-- Data to process follows --

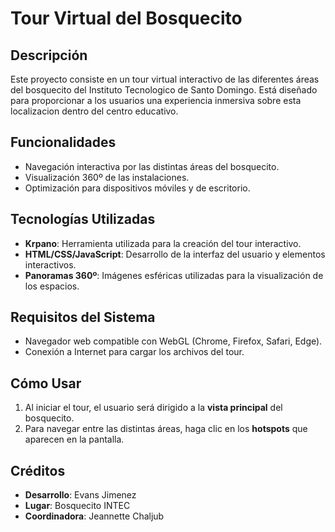 # Tour Virtual del Bosquecito

## Descripción

Este proyecto consiste en un tour virtual interactivo de las diferentes áreas del bosquecito del Instituto Tecnologico de Santo Domingo. Está diseñado para proporcionar a los usuarios una experiencia inmersiva sobre esta localizacion dentro del centro educativo.

## Funcionalidades

- Navegación interactiva por las distintas áreas del bosquecito.
- Visualización 360º de las instalaciones.
- Optimización para dispositivos móviles y de escritorio.

## Tecnologías Utilizadas

- **Krpano**: Herramienta utilizada para la creación del tour interactivo.
- **HTML/CSS/JavaScript**: Desarrollo de la interfaz del usuario y elementos interactivos.
- **Panoramas 360º**: Imágenes esféricas utilizadas para la visualización de los espacios.

## Requisitos del Sistema

- Navegador web compatible con WebGL (Chrome, Firefox, Safari, Edge).
- Conexión a Internet para cargar los archivos del tour.

## Cómo Usar

1. Al iniciar el tour, el usuario será dirigido a la **vista principal** del bosquecito.
2. Para navegar entre las distintas áreas, haga clic en los **hotspots** que aparecen en la pantalla.

## Créditos

- **Desarrollo**: Evans Jimenez
- **Lugar**: Bosquecito INTEC
- **Coordinadora**: Jeannette Chaljub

-- Data to process concluded --

-- Exercise details --
Show every line from the entries above in which "distintas" appears.

-- Exercise result --
- Navegación interactiva por las distintas áreas del bosquecito.
2. Para navegar entre las distintas áreas, haga clic en los **hotspots** que aparecen en la pantalla.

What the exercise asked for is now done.